### YOUR GOAL
Only a number is wanted: how many lines of the entries include the string "MIMED"?

### SUPPLIED MATERIAL
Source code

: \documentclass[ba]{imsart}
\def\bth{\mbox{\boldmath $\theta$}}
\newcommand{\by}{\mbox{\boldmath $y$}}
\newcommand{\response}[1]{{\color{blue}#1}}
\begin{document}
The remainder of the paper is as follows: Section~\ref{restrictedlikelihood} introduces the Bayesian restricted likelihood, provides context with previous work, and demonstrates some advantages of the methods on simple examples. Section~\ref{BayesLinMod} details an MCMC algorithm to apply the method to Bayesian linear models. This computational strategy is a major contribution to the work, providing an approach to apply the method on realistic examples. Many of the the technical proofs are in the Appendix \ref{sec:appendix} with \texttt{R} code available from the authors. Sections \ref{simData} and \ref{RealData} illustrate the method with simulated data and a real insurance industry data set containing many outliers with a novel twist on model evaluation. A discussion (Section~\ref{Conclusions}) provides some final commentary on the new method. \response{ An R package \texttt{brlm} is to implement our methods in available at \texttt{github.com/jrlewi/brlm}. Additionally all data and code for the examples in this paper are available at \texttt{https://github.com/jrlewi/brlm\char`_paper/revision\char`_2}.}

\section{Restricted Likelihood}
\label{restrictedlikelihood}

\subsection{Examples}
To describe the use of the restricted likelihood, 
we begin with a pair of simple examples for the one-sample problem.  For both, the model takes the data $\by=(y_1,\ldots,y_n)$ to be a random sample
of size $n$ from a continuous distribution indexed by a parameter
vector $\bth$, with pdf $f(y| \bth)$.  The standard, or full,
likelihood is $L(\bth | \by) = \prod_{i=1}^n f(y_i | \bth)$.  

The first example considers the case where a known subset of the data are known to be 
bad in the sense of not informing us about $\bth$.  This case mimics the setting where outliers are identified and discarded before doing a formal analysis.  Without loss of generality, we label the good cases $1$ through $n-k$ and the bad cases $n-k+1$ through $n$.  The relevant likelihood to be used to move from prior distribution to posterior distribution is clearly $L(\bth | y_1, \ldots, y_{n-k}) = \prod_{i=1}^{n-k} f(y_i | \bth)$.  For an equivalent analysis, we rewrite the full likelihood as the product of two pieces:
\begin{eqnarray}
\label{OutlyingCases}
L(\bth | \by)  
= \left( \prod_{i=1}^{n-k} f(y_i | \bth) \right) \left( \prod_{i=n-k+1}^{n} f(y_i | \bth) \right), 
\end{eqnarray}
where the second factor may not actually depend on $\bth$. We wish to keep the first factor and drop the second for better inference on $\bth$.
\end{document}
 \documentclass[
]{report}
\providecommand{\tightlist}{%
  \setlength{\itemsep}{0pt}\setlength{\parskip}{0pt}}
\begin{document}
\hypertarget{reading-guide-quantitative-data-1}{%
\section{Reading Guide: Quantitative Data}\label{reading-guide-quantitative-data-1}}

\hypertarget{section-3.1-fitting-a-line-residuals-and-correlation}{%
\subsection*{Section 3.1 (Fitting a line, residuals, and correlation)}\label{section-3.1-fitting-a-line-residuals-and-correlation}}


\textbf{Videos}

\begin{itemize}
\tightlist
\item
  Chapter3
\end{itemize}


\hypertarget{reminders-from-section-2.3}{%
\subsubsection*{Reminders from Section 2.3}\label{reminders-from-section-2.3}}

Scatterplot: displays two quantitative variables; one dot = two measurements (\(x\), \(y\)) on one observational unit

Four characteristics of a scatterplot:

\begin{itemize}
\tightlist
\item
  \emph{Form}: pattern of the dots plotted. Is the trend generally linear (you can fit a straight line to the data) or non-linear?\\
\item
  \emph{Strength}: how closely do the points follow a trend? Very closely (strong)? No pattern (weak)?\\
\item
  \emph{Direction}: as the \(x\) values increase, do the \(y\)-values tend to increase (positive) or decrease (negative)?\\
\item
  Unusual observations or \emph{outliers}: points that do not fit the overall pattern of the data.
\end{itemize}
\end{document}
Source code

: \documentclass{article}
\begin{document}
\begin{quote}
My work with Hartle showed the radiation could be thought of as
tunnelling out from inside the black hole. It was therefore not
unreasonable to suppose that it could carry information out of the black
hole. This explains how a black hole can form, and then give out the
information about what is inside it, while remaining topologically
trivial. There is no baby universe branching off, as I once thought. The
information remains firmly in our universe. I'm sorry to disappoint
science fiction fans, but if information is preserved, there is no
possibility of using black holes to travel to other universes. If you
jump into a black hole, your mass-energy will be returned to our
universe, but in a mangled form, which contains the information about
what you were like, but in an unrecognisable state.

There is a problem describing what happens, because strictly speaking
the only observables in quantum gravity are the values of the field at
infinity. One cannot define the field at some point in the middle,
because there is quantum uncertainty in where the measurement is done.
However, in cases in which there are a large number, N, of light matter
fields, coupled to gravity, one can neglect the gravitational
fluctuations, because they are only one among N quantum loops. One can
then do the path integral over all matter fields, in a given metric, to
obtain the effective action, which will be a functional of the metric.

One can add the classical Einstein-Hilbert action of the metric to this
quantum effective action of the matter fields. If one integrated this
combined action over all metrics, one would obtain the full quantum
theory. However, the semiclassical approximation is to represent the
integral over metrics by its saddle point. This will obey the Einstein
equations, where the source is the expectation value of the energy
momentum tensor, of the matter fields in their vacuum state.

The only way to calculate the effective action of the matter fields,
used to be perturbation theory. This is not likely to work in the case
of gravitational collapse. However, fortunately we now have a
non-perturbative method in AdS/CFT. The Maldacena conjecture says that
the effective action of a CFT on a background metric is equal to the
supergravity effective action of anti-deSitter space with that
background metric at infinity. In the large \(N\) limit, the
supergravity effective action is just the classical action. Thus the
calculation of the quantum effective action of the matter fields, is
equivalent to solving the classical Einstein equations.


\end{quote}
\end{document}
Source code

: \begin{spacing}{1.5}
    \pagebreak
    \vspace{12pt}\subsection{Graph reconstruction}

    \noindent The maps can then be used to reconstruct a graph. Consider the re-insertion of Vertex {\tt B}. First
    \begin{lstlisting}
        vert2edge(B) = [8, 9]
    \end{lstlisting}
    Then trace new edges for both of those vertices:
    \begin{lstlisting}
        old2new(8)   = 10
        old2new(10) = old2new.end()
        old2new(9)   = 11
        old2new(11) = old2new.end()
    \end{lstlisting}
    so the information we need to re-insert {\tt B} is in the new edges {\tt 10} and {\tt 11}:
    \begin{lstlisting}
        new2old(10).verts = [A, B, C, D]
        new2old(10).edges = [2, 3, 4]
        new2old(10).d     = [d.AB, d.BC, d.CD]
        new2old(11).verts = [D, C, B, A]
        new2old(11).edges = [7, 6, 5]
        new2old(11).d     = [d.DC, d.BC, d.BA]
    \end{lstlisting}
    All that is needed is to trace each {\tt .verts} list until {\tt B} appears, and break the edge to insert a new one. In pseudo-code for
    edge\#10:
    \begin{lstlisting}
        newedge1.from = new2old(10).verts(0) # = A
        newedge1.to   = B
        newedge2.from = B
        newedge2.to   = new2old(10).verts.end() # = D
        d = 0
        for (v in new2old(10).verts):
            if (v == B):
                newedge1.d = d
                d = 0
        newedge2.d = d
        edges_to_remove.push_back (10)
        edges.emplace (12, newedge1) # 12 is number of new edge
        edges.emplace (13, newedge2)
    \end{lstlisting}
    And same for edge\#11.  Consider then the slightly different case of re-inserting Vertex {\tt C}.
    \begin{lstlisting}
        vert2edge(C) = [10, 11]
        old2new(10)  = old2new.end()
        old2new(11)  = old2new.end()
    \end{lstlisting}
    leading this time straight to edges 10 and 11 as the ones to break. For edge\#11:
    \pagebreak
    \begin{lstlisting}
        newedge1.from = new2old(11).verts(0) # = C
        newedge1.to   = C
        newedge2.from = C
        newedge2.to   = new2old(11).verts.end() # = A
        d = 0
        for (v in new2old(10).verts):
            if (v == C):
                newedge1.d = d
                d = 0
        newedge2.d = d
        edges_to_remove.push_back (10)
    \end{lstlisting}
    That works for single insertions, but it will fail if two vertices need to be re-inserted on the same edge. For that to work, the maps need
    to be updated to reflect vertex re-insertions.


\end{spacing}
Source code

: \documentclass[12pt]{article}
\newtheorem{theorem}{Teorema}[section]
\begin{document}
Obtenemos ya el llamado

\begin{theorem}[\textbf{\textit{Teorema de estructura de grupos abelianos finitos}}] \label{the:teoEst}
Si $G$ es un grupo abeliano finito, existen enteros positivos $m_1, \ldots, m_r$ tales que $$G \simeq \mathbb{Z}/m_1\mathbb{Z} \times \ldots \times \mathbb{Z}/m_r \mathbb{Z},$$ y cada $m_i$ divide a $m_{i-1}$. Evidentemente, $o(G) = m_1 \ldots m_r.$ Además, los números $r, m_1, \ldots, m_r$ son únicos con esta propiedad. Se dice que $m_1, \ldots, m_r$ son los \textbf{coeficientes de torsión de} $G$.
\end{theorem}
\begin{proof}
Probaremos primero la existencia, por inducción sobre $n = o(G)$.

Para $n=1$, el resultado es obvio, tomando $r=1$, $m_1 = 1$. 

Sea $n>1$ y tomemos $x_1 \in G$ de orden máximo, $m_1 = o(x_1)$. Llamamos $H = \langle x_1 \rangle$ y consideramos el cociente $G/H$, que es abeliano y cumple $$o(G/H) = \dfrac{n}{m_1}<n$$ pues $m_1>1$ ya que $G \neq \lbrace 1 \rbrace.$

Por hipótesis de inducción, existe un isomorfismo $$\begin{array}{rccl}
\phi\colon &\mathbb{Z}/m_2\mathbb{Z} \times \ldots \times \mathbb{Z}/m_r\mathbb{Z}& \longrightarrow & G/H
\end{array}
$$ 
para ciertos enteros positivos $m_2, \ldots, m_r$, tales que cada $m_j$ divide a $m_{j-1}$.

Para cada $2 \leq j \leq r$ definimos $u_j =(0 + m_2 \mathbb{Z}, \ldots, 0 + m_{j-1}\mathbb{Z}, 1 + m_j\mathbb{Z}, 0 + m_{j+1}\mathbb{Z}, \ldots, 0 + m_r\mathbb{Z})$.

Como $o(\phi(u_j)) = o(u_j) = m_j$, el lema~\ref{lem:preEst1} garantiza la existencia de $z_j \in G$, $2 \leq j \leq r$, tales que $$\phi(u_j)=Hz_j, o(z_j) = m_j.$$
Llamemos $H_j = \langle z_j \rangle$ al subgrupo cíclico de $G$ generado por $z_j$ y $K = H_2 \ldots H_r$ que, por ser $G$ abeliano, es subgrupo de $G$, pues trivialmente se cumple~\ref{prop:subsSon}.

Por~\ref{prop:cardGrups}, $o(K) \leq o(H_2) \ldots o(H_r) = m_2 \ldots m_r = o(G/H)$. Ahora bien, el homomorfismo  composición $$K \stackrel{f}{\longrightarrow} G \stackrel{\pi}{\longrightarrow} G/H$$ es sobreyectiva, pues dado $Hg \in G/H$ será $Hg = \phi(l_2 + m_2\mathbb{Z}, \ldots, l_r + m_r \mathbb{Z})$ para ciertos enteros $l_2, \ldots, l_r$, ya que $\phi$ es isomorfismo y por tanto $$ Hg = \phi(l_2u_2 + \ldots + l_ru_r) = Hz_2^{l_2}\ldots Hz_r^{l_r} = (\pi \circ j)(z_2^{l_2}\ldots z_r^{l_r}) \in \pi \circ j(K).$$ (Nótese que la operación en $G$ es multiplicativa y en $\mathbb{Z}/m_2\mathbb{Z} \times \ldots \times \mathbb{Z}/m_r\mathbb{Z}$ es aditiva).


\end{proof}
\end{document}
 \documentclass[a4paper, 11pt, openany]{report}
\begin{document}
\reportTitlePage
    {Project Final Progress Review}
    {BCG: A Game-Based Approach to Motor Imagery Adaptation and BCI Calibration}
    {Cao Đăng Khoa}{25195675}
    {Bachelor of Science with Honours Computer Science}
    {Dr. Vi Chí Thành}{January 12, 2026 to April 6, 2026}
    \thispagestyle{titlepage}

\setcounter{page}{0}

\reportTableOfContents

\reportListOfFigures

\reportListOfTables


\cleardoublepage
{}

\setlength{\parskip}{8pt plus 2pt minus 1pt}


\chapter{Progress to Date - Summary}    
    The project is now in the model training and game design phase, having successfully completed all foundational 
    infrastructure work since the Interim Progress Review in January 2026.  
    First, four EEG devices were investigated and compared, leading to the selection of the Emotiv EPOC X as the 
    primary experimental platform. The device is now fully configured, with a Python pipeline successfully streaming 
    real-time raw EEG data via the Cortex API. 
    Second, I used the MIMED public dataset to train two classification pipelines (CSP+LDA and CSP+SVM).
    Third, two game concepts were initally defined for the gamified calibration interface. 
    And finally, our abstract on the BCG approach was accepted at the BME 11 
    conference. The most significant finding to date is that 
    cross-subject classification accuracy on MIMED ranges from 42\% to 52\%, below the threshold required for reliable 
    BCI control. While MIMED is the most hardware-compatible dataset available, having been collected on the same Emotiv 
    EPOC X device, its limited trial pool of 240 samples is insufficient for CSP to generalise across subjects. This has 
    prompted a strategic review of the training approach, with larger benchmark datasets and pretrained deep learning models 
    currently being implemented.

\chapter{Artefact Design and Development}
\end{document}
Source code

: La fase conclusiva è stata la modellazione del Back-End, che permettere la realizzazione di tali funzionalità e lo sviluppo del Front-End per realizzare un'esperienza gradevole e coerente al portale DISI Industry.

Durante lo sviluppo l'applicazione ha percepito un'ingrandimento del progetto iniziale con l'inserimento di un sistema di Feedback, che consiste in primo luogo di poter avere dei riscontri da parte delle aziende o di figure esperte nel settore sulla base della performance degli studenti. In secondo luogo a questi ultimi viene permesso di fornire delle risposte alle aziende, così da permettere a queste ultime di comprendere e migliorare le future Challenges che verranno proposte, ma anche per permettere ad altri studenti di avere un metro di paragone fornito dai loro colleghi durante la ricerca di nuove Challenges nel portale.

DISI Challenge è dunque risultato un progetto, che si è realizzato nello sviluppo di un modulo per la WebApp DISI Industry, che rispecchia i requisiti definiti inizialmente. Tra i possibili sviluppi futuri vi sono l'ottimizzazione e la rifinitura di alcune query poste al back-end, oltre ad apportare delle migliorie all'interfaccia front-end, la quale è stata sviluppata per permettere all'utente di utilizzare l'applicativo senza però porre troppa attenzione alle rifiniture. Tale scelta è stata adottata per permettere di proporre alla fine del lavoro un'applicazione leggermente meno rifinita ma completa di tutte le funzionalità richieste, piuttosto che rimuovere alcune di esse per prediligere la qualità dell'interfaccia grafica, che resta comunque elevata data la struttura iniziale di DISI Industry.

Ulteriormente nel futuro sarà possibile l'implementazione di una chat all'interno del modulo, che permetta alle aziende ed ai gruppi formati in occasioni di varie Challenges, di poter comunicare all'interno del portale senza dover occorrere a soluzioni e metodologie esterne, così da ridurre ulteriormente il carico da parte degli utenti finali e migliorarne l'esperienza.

### WRITTEN ANSWER
3